[systemd-devel] socket activation systemd holding a reference to an accepted socket

Wed Feb 24 12:29:56 UTC 2016

On Tue, 23.02.16 14:58, Ben Woodard (woodard at redhat.com) wrote:

> On Thu, Feb 18, 2016 at 9:08 AM, Lennart Poettering <lennart at poettering.net>
> wrote:
> 
> > On Wed, 17.02.16 17:44, Ben Woodard (woodard at redhat.com) wrote:
> >
> > > Is it intentional that systemd holds a reference to a socket it has
> > > just accepted even though it just handed the open socket over to a
> > > socket.activated service that it has just started.
> >
> > Yes, we do that currently. While there's currently no strict reason to
> > do this, I think we should continue to do so, as there was always the
> > plan to provide a bus interface so that services can rerequest their
> > activation and fdstore fds at any time. Also, for the listening socket
> > case (i.e. Accept=no case) we do the same and have to, hence it kinda
> > is makes sure we expose the same behaviour here on all kinds of
> > sockets.
> >
> 
> I'm having trouble believing that consistency of behavior is an ideal to
> strive for in this case. Consistency with xinetd's behavior would seem to
> be a better benchmark in this case.

Well, we are implementing our own socket passing protocol anyway, and
support the inetd style one only for completeness.

> And I'm not sure that I understand the value being able to rerequest a
> fdstore of fds. To me this sounds like it would be a very rarely used
> feature. Could this be made an option that could be enabled when you add
> the bus service that allows a service to rerequest their activation and
> fdstore fds?

Apple's launchd does activation that way. They have a "check-in"
protocol, where instead of passing fds through exec() the activated
process ask for them via an IPC call.
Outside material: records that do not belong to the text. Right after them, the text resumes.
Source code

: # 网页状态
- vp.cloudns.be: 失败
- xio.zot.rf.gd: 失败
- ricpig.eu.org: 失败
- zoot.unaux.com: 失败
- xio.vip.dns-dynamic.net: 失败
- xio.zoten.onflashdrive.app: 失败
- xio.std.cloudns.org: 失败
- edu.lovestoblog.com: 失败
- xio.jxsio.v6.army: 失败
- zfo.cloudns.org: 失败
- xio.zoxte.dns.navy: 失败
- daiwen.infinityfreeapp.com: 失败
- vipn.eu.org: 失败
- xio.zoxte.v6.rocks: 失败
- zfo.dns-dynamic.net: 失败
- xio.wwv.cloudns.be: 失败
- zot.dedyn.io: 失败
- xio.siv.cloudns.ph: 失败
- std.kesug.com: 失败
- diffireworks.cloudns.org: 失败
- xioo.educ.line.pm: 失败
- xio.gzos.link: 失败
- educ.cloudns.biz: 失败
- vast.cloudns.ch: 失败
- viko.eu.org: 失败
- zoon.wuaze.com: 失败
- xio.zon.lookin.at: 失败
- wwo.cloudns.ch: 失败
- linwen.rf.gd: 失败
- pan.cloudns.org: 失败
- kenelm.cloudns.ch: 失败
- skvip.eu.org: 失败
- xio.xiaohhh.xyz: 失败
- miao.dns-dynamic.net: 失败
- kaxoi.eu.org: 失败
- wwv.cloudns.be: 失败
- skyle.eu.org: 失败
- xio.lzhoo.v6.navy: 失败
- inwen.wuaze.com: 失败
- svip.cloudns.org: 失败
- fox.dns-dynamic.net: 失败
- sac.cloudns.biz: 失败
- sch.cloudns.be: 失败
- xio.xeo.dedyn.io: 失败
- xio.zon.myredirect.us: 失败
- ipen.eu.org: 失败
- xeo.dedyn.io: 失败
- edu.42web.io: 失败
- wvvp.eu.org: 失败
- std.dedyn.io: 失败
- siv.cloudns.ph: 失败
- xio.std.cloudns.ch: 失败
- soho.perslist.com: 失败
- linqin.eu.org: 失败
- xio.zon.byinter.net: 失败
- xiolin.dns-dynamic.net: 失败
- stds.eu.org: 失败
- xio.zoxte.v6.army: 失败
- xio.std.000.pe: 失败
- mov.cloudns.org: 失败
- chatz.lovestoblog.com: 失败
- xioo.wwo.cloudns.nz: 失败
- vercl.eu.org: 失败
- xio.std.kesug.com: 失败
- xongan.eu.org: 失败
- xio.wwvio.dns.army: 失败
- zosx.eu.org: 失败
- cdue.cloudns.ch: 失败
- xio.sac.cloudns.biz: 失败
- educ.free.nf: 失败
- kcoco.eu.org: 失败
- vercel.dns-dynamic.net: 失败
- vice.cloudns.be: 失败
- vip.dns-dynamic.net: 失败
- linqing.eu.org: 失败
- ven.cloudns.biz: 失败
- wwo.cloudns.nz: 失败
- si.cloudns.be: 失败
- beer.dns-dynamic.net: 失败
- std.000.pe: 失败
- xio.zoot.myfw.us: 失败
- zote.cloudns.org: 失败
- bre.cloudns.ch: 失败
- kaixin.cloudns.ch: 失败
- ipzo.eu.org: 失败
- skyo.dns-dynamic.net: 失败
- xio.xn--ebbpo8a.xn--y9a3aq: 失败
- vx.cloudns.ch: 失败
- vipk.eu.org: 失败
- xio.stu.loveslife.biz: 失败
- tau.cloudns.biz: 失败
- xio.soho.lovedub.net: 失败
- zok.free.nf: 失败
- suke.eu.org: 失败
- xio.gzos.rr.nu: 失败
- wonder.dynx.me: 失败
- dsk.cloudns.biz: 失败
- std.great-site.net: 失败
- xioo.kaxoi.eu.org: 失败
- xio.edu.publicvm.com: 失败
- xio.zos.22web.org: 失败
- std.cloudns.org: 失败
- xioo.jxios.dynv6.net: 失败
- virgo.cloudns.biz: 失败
This has quite some benefits as
it allows the service manager to update the set of sockets
dynamically, and the service can query them at any time to acquire the
newest set.

Another reason btw to keep the fd open in systemd is that we allow a
series of programs to be invoked via multiple ExecStartPre=,
ExecStart=, ExecStartPost=, ExecStop=, ExecStopPost= lines, and we
have to keep things open at least for all but the last one hence, so
that we have something to pass to the last invocation.

> > Did you run into problems with this behaviour?
> >
> 
> Oh yes. It breaks a large number of management tools that we have on to do
> various things on clusters. It is a kind of pseudoconcurrency. Think of
> like this:
> 
> foreach compute-node;
>    rsh node daemonize quick-but-not-instant-task
> 
> With xinetd the demonization would close the accepted socket.  Then the
> foreach loop would nearly instantly move onto the next node. We could zip
> through 8000 nodes in a couple of seconds.
> 
> With systemd holding onto the socket the "rsh" hangs until the
> quick-but-not-instant-task completes. This causes the foreach loop to take
> anywhere from between 45min and several hours. Because it isn't really rsh
> and demonize and I just used that to make it easy to understand what is
> going on, rewriting several of our tools is non-trivial and would end up
> violating all sorts of implicit logical layering within the tools and
> libraries that we use to build them.

Hmm, let me get this right: the activated service closes its fd much
earlier than it calls exit() and you want that this is propagated back
to the client instead of having that delayed until the service
actually calls exit()?

Normally one would solve this by inserting shutdown(fd, SHUT_RDWR) at
the right place, since that *really* terminates the connection,
regardless if anyone else has an fd open still. Is that an option
here?

I figure I'd be open to adding an option that makes sure the
connection socket is closed as soon as the last ExecXYZ= process we
need is forked off.

> Where is this in the source code? I've been planning to send you a patch to
> change the behavior but I have't quite connected the dots from where a job
> within a transaction is inserted on the run queue to where the fork for the
> "ExecStart" actually happens.

it's in src/core/service.

Lennart

-- 
Lennart Poettering, Red Hat